[Saved data entries]
=== Begin Enclosure ===

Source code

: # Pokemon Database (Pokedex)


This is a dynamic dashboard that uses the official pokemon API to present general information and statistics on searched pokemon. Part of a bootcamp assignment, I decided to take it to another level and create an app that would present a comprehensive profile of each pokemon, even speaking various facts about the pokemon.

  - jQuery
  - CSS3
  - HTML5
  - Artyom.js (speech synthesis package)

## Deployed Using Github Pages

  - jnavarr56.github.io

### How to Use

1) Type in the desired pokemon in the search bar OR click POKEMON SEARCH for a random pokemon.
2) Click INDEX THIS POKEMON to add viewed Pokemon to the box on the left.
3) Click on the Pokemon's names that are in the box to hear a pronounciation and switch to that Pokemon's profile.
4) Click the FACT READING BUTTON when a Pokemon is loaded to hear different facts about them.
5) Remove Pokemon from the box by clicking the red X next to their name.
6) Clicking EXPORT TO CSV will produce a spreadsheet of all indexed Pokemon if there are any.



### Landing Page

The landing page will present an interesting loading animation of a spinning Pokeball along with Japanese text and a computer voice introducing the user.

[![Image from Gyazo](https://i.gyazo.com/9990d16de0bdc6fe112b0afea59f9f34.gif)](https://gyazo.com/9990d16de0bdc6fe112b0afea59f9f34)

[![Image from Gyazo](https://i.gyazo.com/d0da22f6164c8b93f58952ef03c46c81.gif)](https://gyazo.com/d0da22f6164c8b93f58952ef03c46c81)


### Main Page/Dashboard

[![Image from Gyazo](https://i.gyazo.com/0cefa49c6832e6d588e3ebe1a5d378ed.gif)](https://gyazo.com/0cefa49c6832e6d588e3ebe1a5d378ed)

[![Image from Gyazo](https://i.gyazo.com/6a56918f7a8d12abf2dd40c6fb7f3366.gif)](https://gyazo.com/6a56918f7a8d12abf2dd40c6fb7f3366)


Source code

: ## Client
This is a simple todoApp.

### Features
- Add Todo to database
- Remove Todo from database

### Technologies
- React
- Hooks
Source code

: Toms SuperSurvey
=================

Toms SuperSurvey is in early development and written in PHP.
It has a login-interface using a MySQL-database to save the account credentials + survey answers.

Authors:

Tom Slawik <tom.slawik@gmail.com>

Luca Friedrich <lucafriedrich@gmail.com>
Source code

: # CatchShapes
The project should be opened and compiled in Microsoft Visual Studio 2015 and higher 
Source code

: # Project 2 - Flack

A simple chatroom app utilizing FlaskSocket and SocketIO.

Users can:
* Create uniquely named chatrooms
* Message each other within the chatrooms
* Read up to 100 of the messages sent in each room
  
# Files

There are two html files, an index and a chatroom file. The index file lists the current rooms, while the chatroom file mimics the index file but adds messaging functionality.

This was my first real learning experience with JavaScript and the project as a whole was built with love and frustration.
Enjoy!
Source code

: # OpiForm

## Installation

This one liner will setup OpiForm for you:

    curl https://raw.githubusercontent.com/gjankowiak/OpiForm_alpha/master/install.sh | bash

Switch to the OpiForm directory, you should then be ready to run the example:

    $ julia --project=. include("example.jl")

=== End Enclosure ===

[Task directions]
Report every line of the data above that contains the string "Toms" by copying it in full.

[Response to the task]
: Toms SuperSurvey
Toms SuperSurvey is in early development and written in PHP.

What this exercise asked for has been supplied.